#### [Extracted data]
---

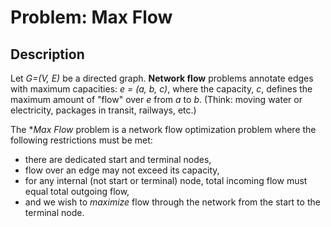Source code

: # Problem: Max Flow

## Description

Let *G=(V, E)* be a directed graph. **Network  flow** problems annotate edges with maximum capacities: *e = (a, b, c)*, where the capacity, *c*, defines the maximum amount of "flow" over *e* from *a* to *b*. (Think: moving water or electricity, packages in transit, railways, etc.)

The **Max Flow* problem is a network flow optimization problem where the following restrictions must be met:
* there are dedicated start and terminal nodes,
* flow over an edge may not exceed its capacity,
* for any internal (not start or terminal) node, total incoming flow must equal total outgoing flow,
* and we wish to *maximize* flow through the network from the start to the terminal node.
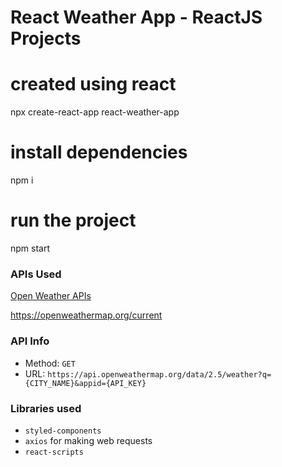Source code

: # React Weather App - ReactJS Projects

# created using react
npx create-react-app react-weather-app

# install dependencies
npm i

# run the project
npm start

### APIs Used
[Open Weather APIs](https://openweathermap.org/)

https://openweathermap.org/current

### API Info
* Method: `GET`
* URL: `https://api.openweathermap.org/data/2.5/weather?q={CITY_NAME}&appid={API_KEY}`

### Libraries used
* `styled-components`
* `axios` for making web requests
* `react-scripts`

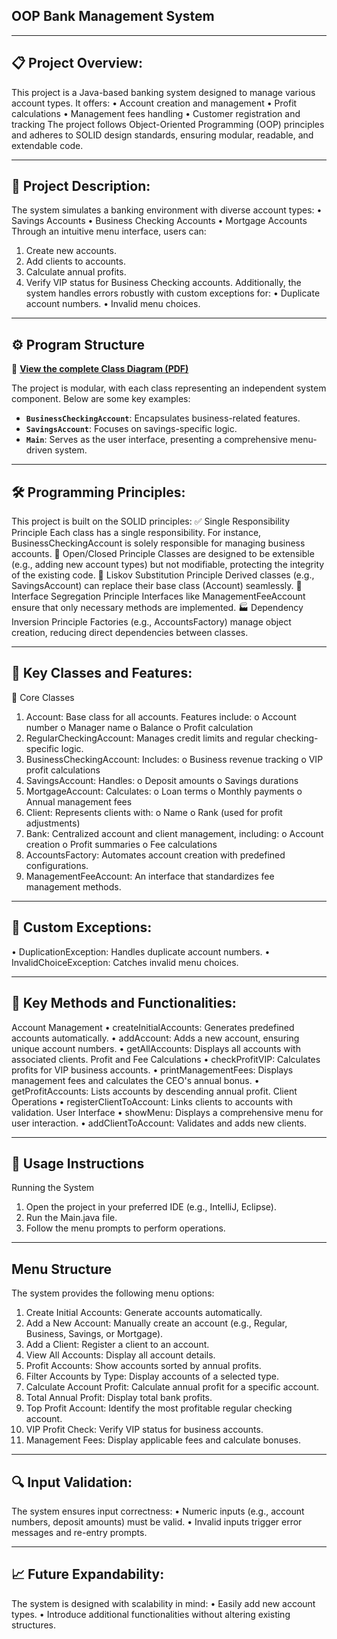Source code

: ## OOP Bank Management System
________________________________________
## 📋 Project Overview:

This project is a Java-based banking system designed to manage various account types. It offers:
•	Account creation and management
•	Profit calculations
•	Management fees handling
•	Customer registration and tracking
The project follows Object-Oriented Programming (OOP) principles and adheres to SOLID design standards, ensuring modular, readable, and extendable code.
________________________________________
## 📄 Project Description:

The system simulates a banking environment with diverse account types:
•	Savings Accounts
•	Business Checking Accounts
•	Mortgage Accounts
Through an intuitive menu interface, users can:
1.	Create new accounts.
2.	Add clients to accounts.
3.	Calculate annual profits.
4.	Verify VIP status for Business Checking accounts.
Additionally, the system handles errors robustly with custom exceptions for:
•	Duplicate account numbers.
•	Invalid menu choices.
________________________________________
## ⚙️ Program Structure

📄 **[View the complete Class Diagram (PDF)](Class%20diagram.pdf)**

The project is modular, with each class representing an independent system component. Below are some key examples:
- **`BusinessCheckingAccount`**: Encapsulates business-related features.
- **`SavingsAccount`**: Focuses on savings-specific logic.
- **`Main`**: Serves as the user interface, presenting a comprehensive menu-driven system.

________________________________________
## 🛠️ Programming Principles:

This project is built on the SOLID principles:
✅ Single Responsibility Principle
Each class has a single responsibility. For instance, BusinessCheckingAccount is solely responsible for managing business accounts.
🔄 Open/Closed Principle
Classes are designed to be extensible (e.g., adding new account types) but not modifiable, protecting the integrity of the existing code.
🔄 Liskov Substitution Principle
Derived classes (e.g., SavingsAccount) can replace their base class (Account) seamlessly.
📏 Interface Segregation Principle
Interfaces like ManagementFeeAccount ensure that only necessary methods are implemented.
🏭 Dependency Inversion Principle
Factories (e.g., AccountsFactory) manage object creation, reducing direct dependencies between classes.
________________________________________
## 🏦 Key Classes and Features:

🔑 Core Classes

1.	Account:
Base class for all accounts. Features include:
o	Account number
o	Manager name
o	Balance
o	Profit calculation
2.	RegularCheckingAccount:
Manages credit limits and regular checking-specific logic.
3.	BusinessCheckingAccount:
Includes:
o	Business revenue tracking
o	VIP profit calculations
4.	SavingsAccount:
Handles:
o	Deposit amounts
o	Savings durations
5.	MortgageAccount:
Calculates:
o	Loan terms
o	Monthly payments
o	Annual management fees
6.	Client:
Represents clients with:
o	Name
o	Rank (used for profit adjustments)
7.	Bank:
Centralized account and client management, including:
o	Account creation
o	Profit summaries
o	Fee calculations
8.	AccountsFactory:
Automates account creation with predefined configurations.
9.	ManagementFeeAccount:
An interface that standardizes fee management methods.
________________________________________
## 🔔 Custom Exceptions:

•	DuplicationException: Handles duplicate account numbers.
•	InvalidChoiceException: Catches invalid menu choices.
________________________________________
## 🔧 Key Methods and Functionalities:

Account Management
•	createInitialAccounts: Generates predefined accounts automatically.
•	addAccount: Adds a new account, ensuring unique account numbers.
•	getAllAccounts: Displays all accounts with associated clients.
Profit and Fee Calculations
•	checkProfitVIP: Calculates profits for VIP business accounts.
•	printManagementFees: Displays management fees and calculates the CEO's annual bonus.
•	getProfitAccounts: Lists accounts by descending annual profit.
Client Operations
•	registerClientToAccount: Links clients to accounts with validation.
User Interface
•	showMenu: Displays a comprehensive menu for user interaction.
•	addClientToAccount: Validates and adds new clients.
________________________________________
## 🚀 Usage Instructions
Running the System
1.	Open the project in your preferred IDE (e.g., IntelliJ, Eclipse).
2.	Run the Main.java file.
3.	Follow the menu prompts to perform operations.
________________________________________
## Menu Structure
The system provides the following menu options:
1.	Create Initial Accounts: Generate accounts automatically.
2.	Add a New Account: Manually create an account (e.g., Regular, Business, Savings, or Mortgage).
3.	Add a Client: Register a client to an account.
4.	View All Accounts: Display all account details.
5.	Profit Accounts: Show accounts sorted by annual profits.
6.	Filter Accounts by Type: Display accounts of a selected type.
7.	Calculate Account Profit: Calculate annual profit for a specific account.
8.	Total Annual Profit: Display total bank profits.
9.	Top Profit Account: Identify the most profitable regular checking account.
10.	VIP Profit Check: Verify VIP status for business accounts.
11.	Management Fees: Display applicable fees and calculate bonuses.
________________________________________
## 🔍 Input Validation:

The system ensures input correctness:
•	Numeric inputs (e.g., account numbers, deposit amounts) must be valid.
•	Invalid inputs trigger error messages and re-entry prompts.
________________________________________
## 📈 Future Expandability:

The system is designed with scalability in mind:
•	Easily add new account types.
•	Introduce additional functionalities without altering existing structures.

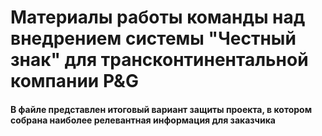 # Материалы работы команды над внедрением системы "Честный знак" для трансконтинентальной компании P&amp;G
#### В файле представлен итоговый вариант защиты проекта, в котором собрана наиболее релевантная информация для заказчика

---

#### [Your instructions]
Without including any picture, write out the material above exactly.

#### [Answer area]
Source code

: # Problem: Max Flow

## Description

Let *G=(V, E)* be a directed graph. **Network  flow** problems annotate edges with maximum capacities: *e = (a, b, c)*, where the capacity, *c*, defines the maximum amount of "flow" over *e* from *a* to *b*. (Think: moving water or electricity, packages in transit, railways, etc.)

The **Max Flow* problem is a network flow optimization problem where the following restrictions must be met:
* there are dedicated start and terminal nodes,
* flow over an edge may not exceed its capacity,
* for any internal (not start or terminal) node, total incoming flow must equal total outgoing flow,
* and we wish to *maximize* flow through the network from the start to the terminal node.
Source code

: # React Weather App - ReactJS Projects

# created using react
npx create-react-app react-weather-app

# install dependencies
npm i

# run the project
npm start

### APIs Used
[Open Weather APIs](https://openweathermap.org/)

https://openweathermap.org/current

### API Info
* Method: `GET`
* URL: `https://api.openweathermap.org/data/2.5/weather?q={CITY_NAME}&appid={API_KEY}`

### Libraries used
* `styled-components`
* `axios` for making web requests
* `react-scripts`

Source code

: ## OOP Bank Management System
________________________________________
## 📋 Project Overview:

This project is a Java-based banking system designed to manage various account types. It offers:
•	Account creation and management
•	Profit calculations
•	Management fees handling
•	Customer registration and tracking
The project follows Object-Oriented Programming (OOP) principles and adheres to SOLID design standards, ensuring modular, readable, and extendable code.
________________________________________
## 📄 Project Description:

The system simulates a banking environment with diverse account types:
•	Savings Accounts
•	Business Checking Accounts
•	Mortgage Accounts
Through an intuitive menu interface, users can:
1.	Create new accounts.
2.	Add clients to accounts.
3.	Calculate annual profits.
4.	Verify VIP status for Business Checking accounts.
Additionally, the system handles errors robustly with custom exceptions for:
•	Duplicate account numbers.
•	Invalid menu choices.
________________________________________
## ⚙️ Program Structure

📄 **[View the complete Class Diagram (PDF)](Class%20diagram.pdf)**

The project is modular, with each class representing an independent system component. Below are some key examples:
- **`BusinessCheckingAccount`**: Encapsulates business-related features.
- **`SavingsAccount`**: Focuses on savings-specific logic.
- **`Main`**: Serves as the user interface, presenting a comprehensive menu-driven system.

________________________________________
## 🛠️ Programming Principles:

This project is built on the SOLID principles:
✅ Single Responsibility Principle
Each class has a single responsibility. For instance, BusinessCheckingAccount is solely responsible for managing business accounts.
🔄 Open/Closed Principle
Classes are designed to be extensible (e.g., adding new account types) but not modifiable, protecting the integrity of the existing code.
🔄 Liskov Substitution Principle
Derived classes (e.g., SavingsAccount) can replace their base class (Account) seamlessly.
📏 Interface Segregation Principle
Interfaces like ManagementFeeAccount ensure that only necessary methods are implemented.
🏭 Dependency Inversion Principle
Factories (e.g., AccountsFactory) manage object creation, reducing direct dependencies between classes.
________________________________________
## 🏦 Key Classes and Features:

🔑 Core Classes

1.	Account:
Base class for all accounts. Features include:
o	Account number
o	Manager name
o	Balance
o	Profit calculation
2.	RegularCheckingAccount:
Manages credit limits and regular checking-specific logic.
3.	BusinessCheckingAccount:
Includes:
o	Business revenue tracking
o	VIP profit calculations
4.	SavingsAccount:
Handles:
o	Deposit amounts
o	Savings durations
5.	MortgageAccount:
Calculates:
o	Loan terms
o	Monthly payments
o	Annual management fees
6.	Client:
Represents clients with:
o	Name
o	Rank (used for profit adjustments)
7.	Bank:
Centralized account and client management, including:
o	Account creation
o	Profit summaries
o	Fee calculations
8.	AccountsFactory:
Automates account creation with predefined configurations.
9.	ManagementFeeAccount:
An interface that standardizes fee management methods.
________________________________________
## 🔔 Custom Exceptions:

•	DuplicationException: Handles duplicate account numbers.
•	InvalidChoiceException: Catches invalid menu choices.
________________________________________
## 🔧 Key Methods and Functionalities:

Account Management
•	createInitialAccounts: Generates predefined accounts automatically.
•	addAccount: Adds a new account, ensuring unique account numbers.
•	getAllAccounts: Displays all accounts with associated clients.
Profit and Fee Calculations
•	checkProfitVIP: Calculates profits for VIP business accounts.
•	printManagementFees: Displays management fees and calculates the CEO's annual bonus.
•	getProfitAccounts: Lists accounts by descending annual profit.
Client Operations
•	registerClientToAccount: Links clients to accounts with validation.
User Interface
•	showMenu: Displays a comprehensive menu for user interaction.
•	addClientToAccount: Validates and adds new clients.
________________________________________
## 🚀 Usage Instructions
Running the System
1.	Open the project in your preferred IDE (e.g., IntelliJ, Eclipse).
2.	Run the Main.java file.
3.	Follow the menu prompts to perform operations.
________________________________________
## Menu Structure
The system provides the following menu options:
1.	Create Initial Accounts: Generate accounts automatically.
2.	Add a New Account: Manually create an account (e.g., Regular, Business, Savings, or Mortgage).
3.	Add a Client: Register a client to an account.
4.	View All Accounts: Display all account details.
5.	Profit Accounts: Show accounts sorted by annual profits.
6.	Filter Accounts by Type: Display accounts of a selected type.
7.	Calculate Account Profit: Calculate annual profit for a specific account.
8.	Total Annual Profit: Display total bank profits.
9.	Top Profit Account: Identify the most profitable regular checking account.
10.	VIP Profit Check: Verify VIP status for business accounts.
11.	Management Fees: Display applicable fees and calculate bonuses.
________________________________________
## 🔍 Input Validation:

The system ensures input correctness:
•	Numeric inputs (e.g., account numbers, deposit amounts) must be valid.
•	Invalid inputs trigger error messages and re-entry prompts.
________________________________________
## 📈 Future Expandability:

The system is designed with scalability in mind:
•	Easily add new account types.
•	Introduce additional functionalities without altering existing structures.

 # Материалы работы команды над внедрением системы "Честный знак" для трансконтинентальной компании P&amp;G
#### В файле представлен итоговый вариант защиты проекта, в котором собрана наиболее релевантная информация для заказчика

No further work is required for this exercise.